Everything from the line holding "information to the" through the last line of the data, and nothing else, should be retyped exactly, with no pictures.

- - - - - - -

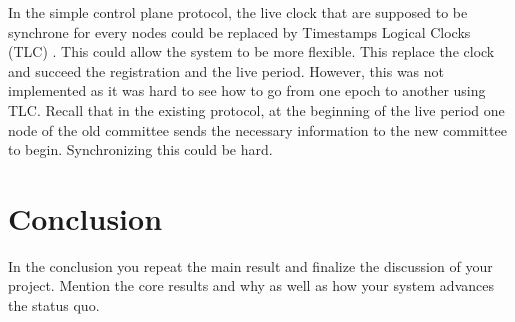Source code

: \documentclass[a4paper,11pt,oneside]{report}
\begin{document}
In the simple control plane protocol, the live clock that are supposed to be
synchrone for every nodes could be replaced by Timestamps Logical Clocks (TLC)
\cite{Que-Sera-Consensus}. This could allow the system to be more flexible.
This replace the clock and succeed the registration and the live period.
However, this was not implemented as it was hard to see how to go from one
epoch to another using TLC. Recall that in the existing protocol, at the
beginning of the live period one node of the old committee sends the necessary
information to the new committee to begin. Synchronizing this could be hard.

\chapter{Conclusion}

In the conclusion you repeat the main result and finalize the discussion of
your project. Mention the core results and why as well as how your system
advances the status quo.

\cleardoublepage {} {}
\printbibliography

%
%
\end{document}
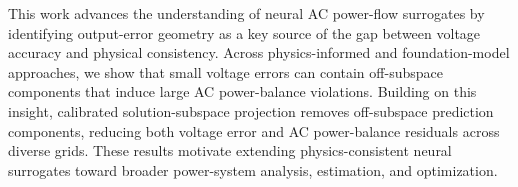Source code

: \documentclass{article}
\begin{document}
This work advances the understanding of neural AC power-flow surrogates by
identifying output-error geometry as a key source of the gap between
voltage accuracy and physical consistency. Across physics-informed and
foundation-model approaches, we show that small voltage errors can contain
off-subspace components that induce large AC power-balance violations. Building on this insight,
calibrated solution-subspace projection removes
off-subspace prediction components, reducing both voltage error and AC
power-balance residuals across diverse grids.
These results motivate extending physics-consistent neural surrogates toward
broader power-system analysis, estimation, and optimization.





\end{document}
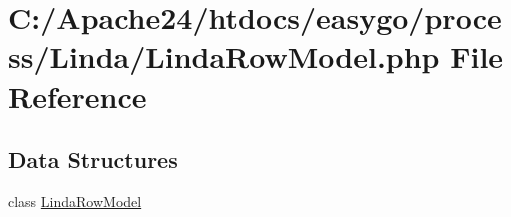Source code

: \hypertarget{_linda_row_model_8php}{}\section{C\+:/\+Apache24/htdocs/easygo/process/\+Linda/\+Linda\+Row\+Model.php File Reference}
\label{_linda_row_model_8php}
\subsection*{Data Structures}
\begin{DoxyCompactItemize}
\item 
class \hyperlink{class_linda_row_model}{Linda\+Row\+Model}
\end{DoxyCompactItemize}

- - - - - - -

■ WRITTEN SOLUTION
information to the new committee to begin. Synchronizing this could be hard.

\chapter{Conclusion}

In the conclusion you repeat the main result and finalize the discussion of
your project. Mention the core results and why as well as how your system
advances the status quo.

\cleardoublepage {} {}
\printbibliography

%
%
\end{document}
Source code

: \documentclass{article}
\begin{document}
This work advances the understanding of neural AC power-flow surrogates by
identifying output-error geometry as a key source of the gap between
voltage accuracy and physical consistency. Across physics-informed and
foundation-model approaches, we show that small voltage errors can contain
off-subspace components that induce large AC power-balance violations. Building on this insight,
calibrated solution-subspace projection removes
off-subspace prediction components, reducing both voltage error and AC
power-balance residuals across diverse grids.
These results motivate extending physics-consistent neural surrogates toward
broader power-system analysis, estimation, and optimization.





\end{document}
Source code

: \hypertarget{_linda_row_model_8php}{}\section{C\+:/\+Apache24/htdocs/easygo/process/\+Linda/\+Linda\+Row\+Model.php File Reference}
\label{_linda_row_model_8php}
\subsection*{Data Structures}
\begin{DoxyCompactItemize}
\item 
class \hyperlink{class_linda_row_model}{Linda\+Row\+Model}
\end{DoxyCompactItemize}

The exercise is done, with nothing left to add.